This is a restored post from my WordPress. I do not have an original date of upload for it, but I can speculate it comes somewhere from 2019. Some things here are presented in a shallow manner and under-explored.
“Teleionormativty” is a name I gave to a social phenomenon that I noticed. In a nutshell, teleionormativity refers to an assumption that all people must strive to be in their prime fertility, in a relationship, and producing offspring. It overlaps with many social issues and brings harm to people it affects. Here is how it works.
Teleionormativity and health
Disabled and neuroatypical people are assumed to be not fit for the society, because normacists (normality supremacists) believe they’ll spread “defective genes”. Features common among them (inability to live independently, niche hobbies, unusual social skills) are mocked and attributed to lonely people who can’t have sex. See all the jokes about young men who live in their parents house, watch cartoons, and don’t go to parties. A normacist cannot imagine that such a person can be happy without a relationship, or happy in a relationship with someone who can appreciate them. Attacks on fat people poorly disguised as health concerns can also be put here, because these days skinny is the mainstream ideal, and normacists desperately want everyone to want to be conventionally attractive.
Teleionormativity and gender equality
Traditional families have more children, so there is a push for stricter gender roles. Girls who aren’t feminine are told from a very young age that they won’t be able to find husbands. Even people who aren’t going to have children still can perpetuate teleionormativity here – mocking men with small penises and insisting on women always being sexy comes from subconscious concerns about reproduction. Trans people also are affected, one of the most common transphobic stereotypes is that trans people are all ugly and have deviant sexual interests.

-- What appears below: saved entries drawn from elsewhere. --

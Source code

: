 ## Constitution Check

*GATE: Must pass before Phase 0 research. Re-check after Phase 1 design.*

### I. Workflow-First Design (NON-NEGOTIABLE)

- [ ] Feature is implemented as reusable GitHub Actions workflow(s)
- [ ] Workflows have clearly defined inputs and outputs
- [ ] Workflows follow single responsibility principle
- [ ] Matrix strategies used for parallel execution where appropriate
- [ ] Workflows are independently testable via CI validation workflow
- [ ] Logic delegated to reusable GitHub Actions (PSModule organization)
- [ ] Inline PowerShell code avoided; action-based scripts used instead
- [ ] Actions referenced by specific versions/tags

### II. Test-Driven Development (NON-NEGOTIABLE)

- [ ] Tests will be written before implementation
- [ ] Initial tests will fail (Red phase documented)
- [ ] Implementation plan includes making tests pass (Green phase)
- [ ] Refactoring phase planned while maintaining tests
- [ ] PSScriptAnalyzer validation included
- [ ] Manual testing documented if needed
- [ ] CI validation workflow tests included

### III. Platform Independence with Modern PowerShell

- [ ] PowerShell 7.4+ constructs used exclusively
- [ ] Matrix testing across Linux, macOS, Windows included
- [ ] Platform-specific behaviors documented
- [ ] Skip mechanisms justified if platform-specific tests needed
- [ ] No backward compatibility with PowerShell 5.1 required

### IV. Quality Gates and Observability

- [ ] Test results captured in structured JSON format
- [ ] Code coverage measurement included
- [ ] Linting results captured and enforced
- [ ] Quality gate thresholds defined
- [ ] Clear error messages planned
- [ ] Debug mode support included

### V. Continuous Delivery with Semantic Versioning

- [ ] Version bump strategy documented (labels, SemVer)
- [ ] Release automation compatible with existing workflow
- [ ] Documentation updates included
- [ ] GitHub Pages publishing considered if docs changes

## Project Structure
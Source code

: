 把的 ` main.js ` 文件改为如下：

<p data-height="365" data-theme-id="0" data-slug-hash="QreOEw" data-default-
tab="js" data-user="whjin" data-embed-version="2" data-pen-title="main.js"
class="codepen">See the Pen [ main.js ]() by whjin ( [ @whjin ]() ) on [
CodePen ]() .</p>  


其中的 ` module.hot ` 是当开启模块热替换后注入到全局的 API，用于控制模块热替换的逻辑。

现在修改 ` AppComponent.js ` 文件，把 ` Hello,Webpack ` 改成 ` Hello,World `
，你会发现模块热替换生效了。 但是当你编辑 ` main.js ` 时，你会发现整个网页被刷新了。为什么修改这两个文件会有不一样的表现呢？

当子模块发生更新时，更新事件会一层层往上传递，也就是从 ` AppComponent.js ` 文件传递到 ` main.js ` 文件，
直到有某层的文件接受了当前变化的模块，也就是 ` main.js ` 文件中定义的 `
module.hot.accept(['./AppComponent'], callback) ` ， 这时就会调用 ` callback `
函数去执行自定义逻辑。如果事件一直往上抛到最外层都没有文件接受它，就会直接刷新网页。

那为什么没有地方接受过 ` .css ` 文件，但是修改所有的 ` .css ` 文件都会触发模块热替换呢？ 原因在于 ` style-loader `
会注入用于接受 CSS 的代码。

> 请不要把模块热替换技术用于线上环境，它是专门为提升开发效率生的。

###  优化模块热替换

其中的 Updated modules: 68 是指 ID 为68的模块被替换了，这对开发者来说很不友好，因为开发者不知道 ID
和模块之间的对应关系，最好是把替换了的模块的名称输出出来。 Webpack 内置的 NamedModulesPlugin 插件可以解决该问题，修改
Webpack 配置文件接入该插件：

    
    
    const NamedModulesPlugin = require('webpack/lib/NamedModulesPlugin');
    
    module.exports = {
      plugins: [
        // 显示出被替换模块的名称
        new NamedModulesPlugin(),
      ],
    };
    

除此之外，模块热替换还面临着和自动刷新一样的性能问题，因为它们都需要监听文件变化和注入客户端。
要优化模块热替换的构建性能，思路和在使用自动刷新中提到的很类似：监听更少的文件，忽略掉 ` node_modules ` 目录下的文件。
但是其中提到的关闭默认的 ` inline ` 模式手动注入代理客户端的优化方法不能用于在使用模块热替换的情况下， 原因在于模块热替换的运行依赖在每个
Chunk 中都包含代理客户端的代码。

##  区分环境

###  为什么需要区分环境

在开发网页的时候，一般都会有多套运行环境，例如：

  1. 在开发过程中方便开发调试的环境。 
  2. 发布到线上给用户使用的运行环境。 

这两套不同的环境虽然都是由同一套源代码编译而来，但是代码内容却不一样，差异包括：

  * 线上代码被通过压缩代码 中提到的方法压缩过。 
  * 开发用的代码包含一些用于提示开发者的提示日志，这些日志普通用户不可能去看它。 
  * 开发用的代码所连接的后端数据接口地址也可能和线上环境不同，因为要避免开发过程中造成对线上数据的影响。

Teleionormativity and uncommon sexualities
Here we have same gender attractions, asexuality, attractions to people of a vastly different age (pedophilia, gerontophilia), attractions to non human animals, and so on. These people are often told that their attractions make them defective, or are a result of them not being able to be with someone of their age, species, and the opposite sex. Love of one young adult for another young adult is seen as superior.
Teleionormativity and child protection
Contrary to the popular belief, it’s not “pedophile culture” when very young girls are pressured to dress and act like adult women. Actual exclusive pedophiles aren’t attracted to that as much as they are attracted to children who act like children. This is the outcome of girls being told they won’t be loved until they’re an object of male attraction, so they’re trying to imitate older women, since most men aren’t attracted to little girls.
It is important to notice that people who learned to recognize why teleionormativity is wrong in one aspect still can serve it in another. For example, mental health and CSA prevention advocates can sometimes hate maps. Another aspect of teleionormativity connected to maps in particular that I forgot to mention is teleio privilege. It consists of an assumption that every person can and will act on their sexual attraction. Many mapmisiacs believe that every map will eventually offend, because they personally don’t hesitate a second before pursuing their love interest when given an opportunity, and they can’t imagine how it might work otherwise.
So, to sum up, for normacists every human must be a young adult, or try to look like one, fertile, attractive, and ready for a relationship. People who don’t fit in are degraded and dehumanized. It’s important to understand that love can have multiple forms, only consent and absence of harm matter, and some people are perfectly capable of living without any relationship at all. Some manage to call out several aspects of teleionormativity while strengthening others. The problem itself won’t disappear till all factors are named, analyzed, and opposed.
2023 commentary: what I find lacking here is a more detailed mention of how much health and physical performance are used to determine people’s worth, and the fact that such criteria for who is or isn’t a prime example of a human being are directly tied to capitalism. I don’t think it’s as simple as “the society wants you to conform to beauty standards and be fuckable”. Rather, the beauty standards emerged at the crossroads between what makes you more efficient as a worker (good health) and what makes you more exploitable (people pour a lot of money into dieting and sport routines to stay skinny or get defined abs). And deviating from these standards is punished, because it makes you less useful and harder to control. The message the society sends to children, disabled people, fat people, old people, etc is “your humanity must be earned”. And those who find these features attractive are undermining this message. Which makes teleionormativity just one aspect of this problem, not the underlying cause.
However, the concept itself has some potential. If we don’t try to stretch it beyond what its actual name implies, as in, the topic of attraction to young mature adults, we can discuss how people of diverse age groups feel pressured to present as if they’re eternally in mid 20s, how people are shamed or laughed at for finding features of some other age attractive (even if that is an age above 18). There also is the underlying assumption that getting a partner in this age group takes more work and effort, and that people who express interest towards someone else just did not succeed here. There is a real tendency to see teleiophilia as the default chronophilia and everything else as a deviation.
I’d even go as far as to say peer attraction among children and old people is regarded as more of a behavior than a preference, settling for what’s available. That doesn’t mean the society readily accepts teleiophilic children and the elderly – it simply would rather ignore these age groups’ sexuality and pretend their dating life is just a form of sexless companionship, which is another form of depersonifying.